#### TASK INSTRUCTIONS:
Return only the lines of the listing below that run from the line with "### LINK BEKÜLDÉSE" through the line with "Ez a fejezet", both ends included, exactly as written.

#### THE RECORDS:
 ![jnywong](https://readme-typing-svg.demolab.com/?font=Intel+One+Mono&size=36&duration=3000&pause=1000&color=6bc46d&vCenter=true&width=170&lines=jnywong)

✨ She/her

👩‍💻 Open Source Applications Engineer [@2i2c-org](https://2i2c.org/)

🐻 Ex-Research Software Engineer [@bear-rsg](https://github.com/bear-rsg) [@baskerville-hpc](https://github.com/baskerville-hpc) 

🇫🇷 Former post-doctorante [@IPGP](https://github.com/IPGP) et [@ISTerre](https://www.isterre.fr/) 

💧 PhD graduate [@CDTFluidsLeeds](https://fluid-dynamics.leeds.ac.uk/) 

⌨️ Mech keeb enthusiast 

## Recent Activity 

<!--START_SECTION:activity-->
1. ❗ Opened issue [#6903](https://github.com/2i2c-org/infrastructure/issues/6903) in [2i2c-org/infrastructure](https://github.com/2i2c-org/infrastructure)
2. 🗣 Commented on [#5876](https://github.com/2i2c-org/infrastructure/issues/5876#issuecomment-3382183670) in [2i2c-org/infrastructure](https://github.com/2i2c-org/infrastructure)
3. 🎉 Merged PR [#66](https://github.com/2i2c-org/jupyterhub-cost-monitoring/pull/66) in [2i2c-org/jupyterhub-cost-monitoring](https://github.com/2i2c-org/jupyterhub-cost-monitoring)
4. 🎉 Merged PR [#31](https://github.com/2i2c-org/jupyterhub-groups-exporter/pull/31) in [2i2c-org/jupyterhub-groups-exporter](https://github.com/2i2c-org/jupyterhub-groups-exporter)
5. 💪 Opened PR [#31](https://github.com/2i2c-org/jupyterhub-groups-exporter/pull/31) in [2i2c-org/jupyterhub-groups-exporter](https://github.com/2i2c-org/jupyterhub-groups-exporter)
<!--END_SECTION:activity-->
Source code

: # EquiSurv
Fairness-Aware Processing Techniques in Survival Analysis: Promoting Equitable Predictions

==

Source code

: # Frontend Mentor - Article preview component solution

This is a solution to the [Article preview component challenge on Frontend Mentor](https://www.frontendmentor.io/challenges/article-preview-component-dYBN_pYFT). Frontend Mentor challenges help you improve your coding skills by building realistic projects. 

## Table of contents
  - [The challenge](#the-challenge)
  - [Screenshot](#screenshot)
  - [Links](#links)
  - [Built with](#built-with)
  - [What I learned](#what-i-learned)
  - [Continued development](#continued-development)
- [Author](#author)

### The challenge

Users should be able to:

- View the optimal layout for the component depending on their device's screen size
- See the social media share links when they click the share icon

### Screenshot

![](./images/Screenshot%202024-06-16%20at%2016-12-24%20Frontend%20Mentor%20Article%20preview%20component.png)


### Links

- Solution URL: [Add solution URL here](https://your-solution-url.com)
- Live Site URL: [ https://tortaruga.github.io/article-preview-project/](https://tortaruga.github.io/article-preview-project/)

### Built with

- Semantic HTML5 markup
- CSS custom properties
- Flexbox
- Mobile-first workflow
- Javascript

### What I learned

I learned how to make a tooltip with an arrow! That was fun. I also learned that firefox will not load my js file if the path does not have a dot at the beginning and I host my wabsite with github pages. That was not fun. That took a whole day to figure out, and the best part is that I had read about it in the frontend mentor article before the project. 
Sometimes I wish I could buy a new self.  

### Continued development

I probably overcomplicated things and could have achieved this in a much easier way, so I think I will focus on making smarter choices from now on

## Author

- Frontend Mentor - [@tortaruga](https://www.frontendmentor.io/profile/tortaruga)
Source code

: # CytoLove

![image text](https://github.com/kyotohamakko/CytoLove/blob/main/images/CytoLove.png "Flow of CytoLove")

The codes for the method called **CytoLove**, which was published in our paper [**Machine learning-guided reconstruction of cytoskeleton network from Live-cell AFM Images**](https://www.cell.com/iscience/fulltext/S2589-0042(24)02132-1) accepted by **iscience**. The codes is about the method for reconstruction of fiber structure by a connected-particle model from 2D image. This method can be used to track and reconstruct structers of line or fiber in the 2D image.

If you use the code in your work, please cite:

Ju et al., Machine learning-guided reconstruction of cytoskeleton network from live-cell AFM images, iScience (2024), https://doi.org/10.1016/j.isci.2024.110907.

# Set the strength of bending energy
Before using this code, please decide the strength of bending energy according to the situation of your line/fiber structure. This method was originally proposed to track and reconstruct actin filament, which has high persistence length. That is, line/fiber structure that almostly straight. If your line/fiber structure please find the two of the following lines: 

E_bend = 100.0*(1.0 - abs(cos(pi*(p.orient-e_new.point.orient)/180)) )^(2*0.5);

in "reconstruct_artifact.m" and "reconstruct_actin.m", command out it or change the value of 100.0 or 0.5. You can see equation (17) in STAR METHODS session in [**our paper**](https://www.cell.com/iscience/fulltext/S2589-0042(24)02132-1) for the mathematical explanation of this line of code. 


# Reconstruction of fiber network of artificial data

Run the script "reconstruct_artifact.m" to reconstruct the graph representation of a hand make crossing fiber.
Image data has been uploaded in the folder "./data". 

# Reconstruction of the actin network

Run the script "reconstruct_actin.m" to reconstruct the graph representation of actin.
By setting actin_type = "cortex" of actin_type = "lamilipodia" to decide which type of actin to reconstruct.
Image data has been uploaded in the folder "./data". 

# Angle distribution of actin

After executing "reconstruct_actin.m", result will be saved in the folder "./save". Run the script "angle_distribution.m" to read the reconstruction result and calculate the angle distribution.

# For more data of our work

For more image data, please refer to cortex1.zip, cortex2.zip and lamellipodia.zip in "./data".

* * *

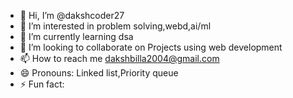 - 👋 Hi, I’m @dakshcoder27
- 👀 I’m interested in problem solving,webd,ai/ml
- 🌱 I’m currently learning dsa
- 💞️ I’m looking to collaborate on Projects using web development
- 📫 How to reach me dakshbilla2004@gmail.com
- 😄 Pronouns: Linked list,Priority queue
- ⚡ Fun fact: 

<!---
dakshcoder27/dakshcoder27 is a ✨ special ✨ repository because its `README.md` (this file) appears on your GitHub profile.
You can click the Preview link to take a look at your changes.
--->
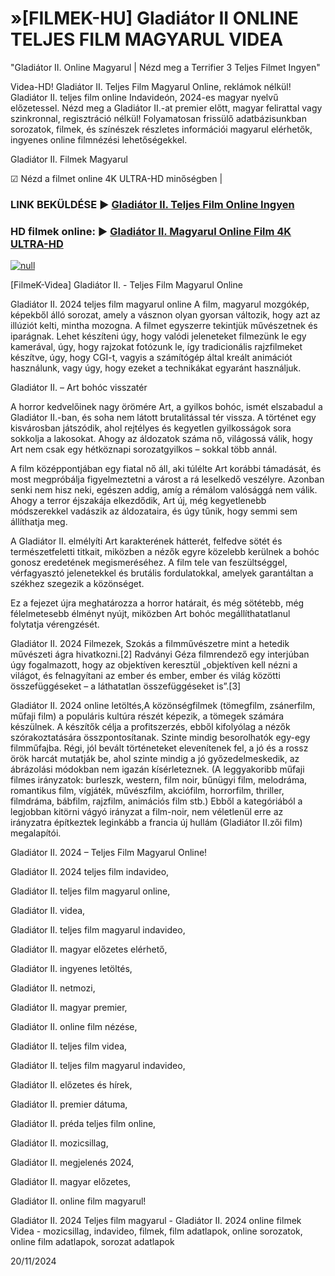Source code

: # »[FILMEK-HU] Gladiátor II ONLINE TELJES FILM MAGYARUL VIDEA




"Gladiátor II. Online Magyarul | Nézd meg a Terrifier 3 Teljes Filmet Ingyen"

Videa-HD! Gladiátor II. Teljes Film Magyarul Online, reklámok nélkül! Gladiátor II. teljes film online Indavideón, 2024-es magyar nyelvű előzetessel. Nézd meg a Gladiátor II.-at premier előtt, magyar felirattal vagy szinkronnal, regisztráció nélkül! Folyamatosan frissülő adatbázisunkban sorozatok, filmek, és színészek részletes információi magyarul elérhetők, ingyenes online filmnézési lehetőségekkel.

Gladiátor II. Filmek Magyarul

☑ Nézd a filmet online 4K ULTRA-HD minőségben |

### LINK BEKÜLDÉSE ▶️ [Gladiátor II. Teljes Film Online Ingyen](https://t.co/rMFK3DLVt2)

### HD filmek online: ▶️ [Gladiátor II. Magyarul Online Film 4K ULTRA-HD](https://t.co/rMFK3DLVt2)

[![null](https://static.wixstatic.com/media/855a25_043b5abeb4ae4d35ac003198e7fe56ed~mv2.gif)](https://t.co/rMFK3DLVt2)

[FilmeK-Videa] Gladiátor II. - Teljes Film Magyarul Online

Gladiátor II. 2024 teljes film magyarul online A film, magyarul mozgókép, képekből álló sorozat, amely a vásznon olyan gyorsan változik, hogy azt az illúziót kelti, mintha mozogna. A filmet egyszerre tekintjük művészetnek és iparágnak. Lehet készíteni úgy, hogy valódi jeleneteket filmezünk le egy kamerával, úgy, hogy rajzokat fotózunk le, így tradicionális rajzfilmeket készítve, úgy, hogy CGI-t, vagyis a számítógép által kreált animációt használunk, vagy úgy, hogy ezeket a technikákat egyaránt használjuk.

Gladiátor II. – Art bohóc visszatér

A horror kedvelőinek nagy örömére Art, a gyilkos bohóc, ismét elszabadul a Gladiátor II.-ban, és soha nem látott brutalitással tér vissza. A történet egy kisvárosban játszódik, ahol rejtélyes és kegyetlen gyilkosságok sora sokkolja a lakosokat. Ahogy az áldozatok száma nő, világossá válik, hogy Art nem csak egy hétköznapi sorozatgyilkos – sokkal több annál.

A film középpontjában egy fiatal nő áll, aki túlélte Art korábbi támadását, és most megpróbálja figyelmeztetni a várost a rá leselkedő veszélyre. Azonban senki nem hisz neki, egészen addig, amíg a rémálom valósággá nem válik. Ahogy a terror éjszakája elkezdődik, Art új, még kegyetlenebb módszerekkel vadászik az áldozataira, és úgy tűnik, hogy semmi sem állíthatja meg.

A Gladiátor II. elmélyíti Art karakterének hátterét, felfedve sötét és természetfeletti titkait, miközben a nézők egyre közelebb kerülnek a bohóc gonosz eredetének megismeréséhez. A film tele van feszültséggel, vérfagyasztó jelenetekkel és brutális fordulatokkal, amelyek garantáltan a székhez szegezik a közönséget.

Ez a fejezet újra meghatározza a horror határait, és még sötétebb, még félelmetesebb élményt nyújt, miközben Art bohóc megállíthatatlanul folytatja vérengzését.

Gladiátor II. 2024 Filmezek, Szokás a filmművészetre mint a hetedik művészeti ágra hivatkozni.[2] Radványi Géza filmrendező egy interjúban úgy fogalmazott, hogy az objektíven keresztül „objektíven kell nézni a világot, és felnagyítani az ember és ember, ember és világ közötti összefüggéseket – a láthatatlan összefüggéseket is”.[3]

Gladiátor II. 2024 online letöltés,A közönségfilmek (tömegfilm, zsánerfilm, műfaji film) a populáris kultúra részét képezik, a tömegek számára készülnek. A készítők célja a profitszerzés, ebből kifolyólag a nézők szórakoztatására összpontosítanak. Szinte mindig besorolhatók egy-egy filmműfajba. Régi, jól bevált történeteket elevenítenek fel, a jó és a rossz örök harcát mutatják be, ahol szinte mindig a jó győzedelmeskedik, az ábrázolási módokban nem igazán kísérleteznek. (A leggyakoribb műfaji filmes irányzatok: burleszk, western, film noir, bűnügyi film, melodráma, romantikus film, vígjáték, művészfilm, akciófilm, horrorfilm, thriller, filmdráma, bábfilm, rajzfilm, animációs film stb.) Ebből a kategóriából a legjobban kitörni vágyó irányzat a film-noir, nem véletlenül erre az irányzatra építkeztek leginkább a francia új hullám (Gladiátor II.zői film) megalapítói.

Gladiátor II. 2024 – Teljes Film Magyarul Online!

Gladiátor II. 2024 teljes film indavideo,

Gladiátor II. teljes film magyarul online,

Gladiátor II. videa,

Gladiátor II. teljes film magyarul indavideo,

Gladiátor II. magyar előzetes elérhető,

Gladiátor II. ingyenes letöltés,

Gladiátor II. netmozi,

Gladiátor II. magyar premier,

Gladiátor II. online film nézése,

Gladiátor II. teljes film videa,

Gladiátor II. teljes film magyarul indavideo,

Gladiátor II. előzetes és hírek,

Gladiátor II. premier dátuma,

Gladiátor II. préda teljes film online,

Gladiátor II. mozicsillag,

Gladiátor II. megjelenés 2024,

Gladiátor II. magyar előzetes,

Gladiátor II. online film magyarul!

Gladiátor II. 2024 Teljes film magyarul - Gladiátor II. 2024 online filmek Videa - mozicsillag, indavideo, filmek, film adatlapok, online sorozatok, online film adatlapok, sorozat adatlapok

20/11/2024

#### RESPONSE TO THE EXERCISE:
### LINK BEKÜLDÉSE ▶️ [Gladiátor II. Teljes Film Online Ingyen](https://t.co/rMFK3DLVt2)

### HD filmek online: ▶️ [Gladiátor II. Magyarul Online Film 4K ULTRA-HD](https://t.co/rMFK3DLVt2)

[![null](https://static.wixstatic.com/media/855a25_043b5abeb4ae4d35ac003198e7fe56ed~mv2.gif)](https://t.co/rMFK3DLVt2)

[FilmeK-Videa] Gladiátor II. - Teljes Film Magyarul Online

Gladiátor II. 2024 teljes film magyarul online A film, magyarul mozgókép, képekből álló sorozat, amely a vásznon olyan gyorsan változik, hogy azt az illúziót kelti, mintha mozogna. A filmet egyszerre tekintjük művészetnek és iparágnak. Lehet készíteni úgy, hogy valódi jeleneteket filmezünk le egy kamerával, úgy, hogy rajzokat fotózunk le, így tradicionális rajzfilmeket készítve, úgy, hogy CGI-t, vagyis a számítógép által kreált animációt használunk, vagy úgy, hogy ezeket a technikákat egyaránt használjuk.

Gladiátor II. – Art bohóc visszatér

A horror kedvelőinek nagy örömére Art, a gyilkos bohóc, ismét elszabadul a Gladiátor II.-ban, és soha nem látott brutalitással tér vissza. A történet egy kisvárosban játszódik, ahol rejtélyes és kegyetlen gyilkosságok sora sokkolja a lakosokat. Ahogy az áldozatok száma nő, világossá válik, hogy Art nem csak egy hétköznapi sorozatgyilkos – sokkal több annál.

A film középpontjában egy fiatal nő áll, aki túlélte Art korábbi támadását, és most megpróbálja figyelmeztetni a várost a rá leselkedő veszélyre. Azonban senki nem hisz neki, egészen addig, amíg a rémálom valósággá nem válik. Ahogy a terror éjszakája elkezdődik, Art új, még kegyetlenebb módszerekkel vadászik az áldozataira, és úgy tűnik, hogy semmi sem állíthatja meg.

A Gladiátor II. elmélyíti Art karakterének hátterét, felfedve sötét és természetfeletti titkait, miközben a nézők egyre közelebb kerülnek a bohóc gonosz eredetének megismeréséhez. A film tele van feszültséggel, vérfagyasztó jelenetekkel és brutális fordulatokkal, amelyek garantáltan a székhez szegezik a közönséget.

Ez a fejezet újra meghatározza a horror határait, és még sötétebb, még félelmetesebb élményt nyújt, miközben Art bohóc megállíthatatlanul folytatja vérengzését.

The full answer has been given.